The overall complication rate of colonoscopy in acute lower GI bleeding is 1.3% with 0.3% risk of perforation. Bowel preparation is safe and well-tolerated in most patients. The complication rate of colonoscopy in an unprepped colon may be higher. About 2% to 6% of colonoscopy preparations in acute lower GI bleeding are poor. Between 4 to 8 liters (1–2 gallons) of Golytely should be administered orally or via nasogastric tube until the effluence is clear. Antiemetics and prokinetics such as metoclopramide 10 mg should be given as needed during the preparation. In patients at risk of aspiration or fluid overload the preparation should be cautiously administered although complication rates are low with PEG-based preparations. Colonoscopy can be performed within one to two hours after the stool clears. There is no role for enemas in colonoscopy preparation.
It is not clear that aggressive treatment with urgent colonoscopy improves the outcome in patients with severe lower GI bleeding. There are two prospective randomized trials to date of patients with significant lower GI bleeding who were randomized to standard care or urgent colonoscopy. Patients in the standard care arm underwent elective colonoscopy within four days of admission while patients undergoing urgent colonoscopy were administered 4–6 L of a balanced electrolyte-polyethylene glycol (PEG) prep solution orally or via a nasogastric tube over three to four hours and underwent colonoscopy within 8 to 12 hours of hospitalization or diagnosis of hematochezia. More sources of bleeding were identified in the urgent colonoscopy group in one study, but there was no difference in early or late rebleeding, length of hospital stay, surgery, mortality, or complications in either study. Therefore, it is unclear whether urgent colonoscopy influences patient outcome despite the increased identification and treatment of a source of bleeding, and further larger studies are needed.
There is no role for barium enema in acute lower GI bleeding. It may impede the performance of a colonoscopy or subsequent angiography due to the presence of barium in the colon. In young patients with minor hematochezia who have a negative flexible sigmoidoscopy, barium enema can be an alternative to colonoscopy.
Tagged red blood cell scan and angiography may be the tests of choice in patients with massive lower GI bleeding that prevents colonoscopy, in those with ongoing bleeding and a negative colonoscopy, or in patients who have not yet been prepared for a colonoscopy. Although tagged RBC scan is solely a diagnostic exam, angiography, like colonoscopy, can be both diagnostic and therapeutic.

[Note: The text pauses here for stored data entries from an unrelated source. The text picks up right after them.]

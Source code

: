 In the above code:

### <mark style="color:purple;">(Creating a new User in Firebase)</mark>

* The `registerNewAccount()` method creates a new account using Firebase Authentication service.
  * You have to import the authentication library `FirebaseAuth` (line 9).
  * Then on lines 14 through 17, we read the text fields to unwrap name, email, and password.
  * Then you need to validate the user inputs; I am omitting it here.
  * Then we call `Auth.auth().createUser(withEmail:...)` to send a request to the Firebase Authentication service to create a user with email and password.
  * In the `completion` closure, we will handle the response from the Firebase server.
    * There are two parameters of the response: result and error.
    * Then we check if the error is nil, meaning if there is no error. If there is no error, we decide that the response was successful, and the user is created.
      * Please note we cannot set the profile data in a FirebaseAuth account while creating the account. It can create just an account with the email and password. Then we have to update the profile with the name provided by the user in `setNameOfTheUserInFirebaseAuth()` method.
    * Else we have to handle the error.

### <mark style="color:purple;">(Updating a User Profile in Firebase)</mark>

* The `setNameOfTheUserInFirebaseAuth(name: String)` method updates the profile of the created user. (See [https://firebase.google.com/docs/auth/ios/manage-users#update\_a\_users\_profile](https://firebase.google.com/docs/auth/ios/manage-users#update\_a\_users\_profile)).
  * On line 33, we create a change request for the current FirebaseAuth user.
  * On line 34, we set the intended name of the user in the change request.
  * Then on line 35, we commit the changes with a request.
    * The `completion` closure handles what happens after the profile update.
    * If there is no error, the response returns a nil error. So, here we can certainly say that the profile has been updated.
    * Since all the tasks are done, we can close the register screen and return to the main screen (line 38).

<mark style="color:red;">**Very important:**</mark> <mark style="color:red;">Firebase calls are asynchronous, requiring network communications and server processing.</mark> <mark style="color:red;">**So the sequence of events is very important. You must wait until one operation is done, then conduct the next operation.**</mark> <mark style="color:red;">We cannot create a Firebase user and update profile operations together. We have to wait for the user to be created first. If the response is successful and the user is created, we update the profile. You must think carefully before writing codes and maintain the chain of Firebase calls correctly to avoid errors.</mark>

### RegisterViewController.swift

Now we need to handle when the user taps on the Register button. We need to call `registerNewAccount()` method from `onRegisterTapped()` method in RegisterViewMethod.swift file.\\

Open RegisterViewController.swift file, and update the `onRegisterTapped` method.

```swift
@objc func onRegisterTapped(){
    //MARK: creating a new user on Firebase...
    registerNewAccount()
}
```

A bleeding rate of at least 0.1 to 0.5 mL/min is required to be detected by tagged RBC scan. An injected radiotracer circulates in the blood and extravasation of blood into the gastrointestinal lumen can be identified on a series of static images captured after injection or on multiple sequential dynamic images obtained at 15- or 30-second intervals (Figures 160-2A, B). Two radiotracers have been used for tagged RBC scan: technetium (Tc) 99 m sulfur colloid and technetium 99m-labelled RBC, which involves labeling the patient’s red blood cells in vitro and then reinjecting them into the patient. Sulfur colloid is rapidly cleared by the reticuloendothelial system and, therefore, leaves the blood pool within minutes, which provides an approximate 10-minute window to detect extravasation. RBC labeling is superior because the red blood cells persist for at least 24 hours in the circulation. This allows for longer imaging and repeated imaging if the patient rebleeds during this time window. Typically a 90-minute imaging period is used as the diagnostic yield plateaus at this time.